Mengisi Perdamaian dengan Kesejahteraan
Wakil Presiden RI ke-10 dan ke-12, M. Jusuf Kalla (JK), yang juga merupakan salah satu pelaku perdamaian Aceh, mengingatkan bahwa perdamaian yang telah berjalan dua dekade harus diisi dengan kesejahteraan bagi rakyat Aceh. JK menekankan bahwa konflik di Aceh dulunya berakar pada masalah ekonomi, bukan semata-mata agama, karena kekayaan sumber daya alam Aceh tidak sepenuhnya dinikmati oleh masyarakat setempat.

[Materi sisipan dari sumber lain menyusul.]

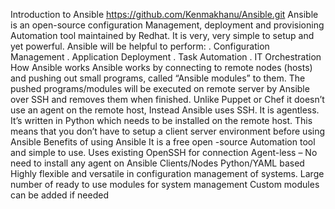 Introduction to Ansible
https://github.com/Kenmakhanu/Ansible.git
Ansible is an open-source configuration Management, deployment and provisioning Automation tool maintained by Redhat.
It is very, very simple to setup and yet powerful.
Ansible will be helpful to perform: . Configuration Management . Application Deployment . Task Automation . IT Orchestration
How Ansible works
Ansible works by connecting to remote nodes (hosts) and pushing out small programs, called “Ansible modules” to them.
The pushed programs/modules will be executed on remote server by Ansible over SSH and removes them when finished.
Unlike Puppet or Chef it doesn’t use an agent on the remote host, Instead Ansible uses SSH. It is agentless.
It’s written in Python which needs to be installed on the remote host.
This means that you don’t have to setup a client server environment before using Ansible
Benefits of using Ansible
It is a free open -source Automation tool and simple to use.
Uses existing OpenSSH for connection
Agent-less – No need to install any agent on Ansible Clients/Nodes
Python/YAML based
Highly flexible and versatile in configuration management of systems.
Large number of ready to use modules for system management
Custom modules can be added if needed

Pasca-MoU Helsinki dan UUPA, Aceh kini menerima 70 persen dari hasil migasnya, sebuah peningkatan signifikan dari 15 persen sebelumnya. Tujuan akhir dari perdamaian ini adalah kemajuan dan kesejahteraan masyarakat. Oleh karena itu, Jusuf Kalla mendorong Aceh untuk terus bergerak maju, memanfaatkan dana otonomi khusus dan potensi daerah untuk pembangunan. Semangat saat ini adalah bagaimana mengelola pertanian, perkebunan, perikanan, industri, dan perdagangan dengan lebih baik, serta menumbuhkan ekonomi rakyat.
Pemerintah Aceh juga berupaya merealisasikan janji pemerintah pusat untuk memberikan lahan pertanian/perkebunan seluas dua hektare bagi masing-masing eks kombatan GAM, tahanan dan narapidana politik (tapol/napol), serta korban konflik Aceh. Ini merupakan bagian dari upaya menyeluruh untuk memastikan bahwa manfaat perdamaian dirasakan oleh semua lapisan masyarakat, sehingga Aceh dapat menjadi wilayah yang makmur dan sejahtera di masa depan.